Emmanuel Candès holds the prestigious Barnum-Simons Chair in Mathematics and Statistics at Stanford University, where he also serves as Professor of Electrical Engineering by courtesy and is a member of the Institute of Computational and Mathematical Engineering. Prior to his current distinguished position, he was the Ronald and Maxine Linde Professor of Applied and Computational Mathematics at the California Institute of Technology. Dr. Candès completed his PhD in Statistics at Stanford University in 1998, following his Diplôme d'Ingénieur from École Polytechnique in 1993 and a Master of Science from Université de Paris VI. His academic journey began at Stanford from 1998 to 2000 before he joined Caltech's Department of Computing and Mathematical Sciences until 2009, after which he returned to Stanford to establish his influential interdisciplinary research program.

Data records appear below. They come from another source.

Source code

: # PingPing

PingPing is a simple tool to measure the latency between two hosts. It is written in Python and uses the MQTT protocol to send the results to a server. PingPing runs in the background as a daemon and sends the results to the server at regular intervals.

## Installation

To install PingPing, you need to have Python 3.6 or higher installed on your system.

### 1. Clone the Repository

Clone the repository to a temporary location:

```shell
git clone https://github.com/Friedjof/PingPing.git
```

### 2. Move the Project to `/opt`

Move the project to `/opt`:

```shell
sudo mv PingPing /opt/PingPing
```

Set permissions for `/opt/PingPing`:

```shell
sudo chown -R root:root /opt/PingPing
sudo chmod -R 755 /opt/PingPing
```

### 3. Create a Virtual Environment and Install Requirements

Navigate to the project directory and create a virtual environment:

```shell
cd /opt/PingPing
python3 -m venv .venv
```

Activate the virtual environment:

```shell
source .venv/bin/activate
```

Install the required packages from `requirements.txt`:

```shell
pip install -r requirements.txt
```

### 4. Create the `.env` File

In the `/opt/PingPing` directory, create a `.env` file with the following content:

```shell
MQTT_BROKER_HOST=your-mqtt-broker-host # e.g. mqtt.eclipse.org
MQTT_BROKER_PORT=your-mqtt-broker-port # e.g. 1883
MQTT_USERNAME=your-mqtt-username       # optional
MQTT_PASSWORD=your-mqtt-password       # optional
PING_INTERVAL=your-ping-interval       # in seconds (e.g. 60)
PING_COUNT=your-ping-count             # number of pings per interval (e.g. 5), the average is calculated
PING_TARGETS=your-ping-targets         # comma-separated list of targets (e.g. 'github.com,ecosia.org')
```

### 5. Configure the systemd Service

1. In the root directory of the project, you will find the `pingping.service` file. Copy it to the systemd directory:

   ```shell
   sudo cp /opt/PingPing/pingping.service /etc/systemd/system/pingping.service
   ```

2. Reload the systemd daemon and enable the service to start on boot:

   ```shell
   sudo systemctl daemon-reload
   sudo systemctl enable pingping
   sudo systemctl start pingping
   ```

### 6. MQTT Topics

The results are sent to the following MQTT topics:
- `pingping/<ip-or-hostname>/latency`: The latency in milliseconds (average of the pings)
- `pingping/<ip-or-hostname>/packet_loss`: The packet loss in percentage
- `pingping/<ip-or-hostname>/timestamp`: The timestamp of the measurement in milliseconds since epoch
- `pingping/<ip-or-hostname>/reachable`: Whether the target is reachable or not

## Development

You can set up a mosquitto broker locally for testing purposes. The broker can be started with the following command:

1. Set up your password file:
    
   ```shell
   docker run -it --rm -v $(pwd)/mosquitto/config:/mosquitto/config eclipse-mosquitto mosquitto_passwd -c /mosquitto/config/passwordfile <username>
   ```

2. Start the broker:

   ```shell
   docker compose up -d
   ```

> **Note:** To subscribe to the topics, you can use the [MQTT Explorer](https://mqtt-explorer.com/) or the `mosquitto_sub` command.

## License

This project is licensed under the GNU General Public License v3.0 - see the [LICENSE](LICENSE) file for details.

Professor Candès has made transformative contributions to computational harmonic analysis, statistics, information theory, and signal processing through his innovative work in mathematical optimization with profound applications to imaging sciences and scientific computing. His research has established fundamental frameworks for solving inverse problems that have revolutionized approaches to data acquisition and image reconstruction across multiple scientific disciplines. These theoretical advances have found critical real-world applications in medical imaging technologies, enabling faster MRI scans and improved diagnostic capabilities that have enhanced patient care while reducing healthcare costs. His work continues to shape how researchers approach problems in scientific computing, allowing for solutions to previously intractable challenges with remarkable efficiency and mathematical rigor across diverse domains including solid-state physics and computational photography.
Dr. Candès has received numerous prestigious honors including the Alan T. Waterman Award, the highest honor bestowed by the National Science Foundation for early-career scientists, and was elected to both the National Academy of Sciences and the American Academy of Arts and Sciences in 2014. He has delivered over sixty plenary lectures at major international conferences spanning mathematics, statistics, and biomedical imaging, demonstrating his exceptional ability to bridge disciplinary divides. Currently serving as Faculty Director of Stanford Data Science, he plays a pivotal leadership role in shaping the future of interdisciplinary research at the intersection of statistics, computation, and domain sciences. His ongoing research continues to address critical challenges in data science, with recent focus on interpretability, safety, and security in artificial intelligence, positioning him as a key architect of the mathematical foundations guiding responsible innovation in our increasingly data-driven world.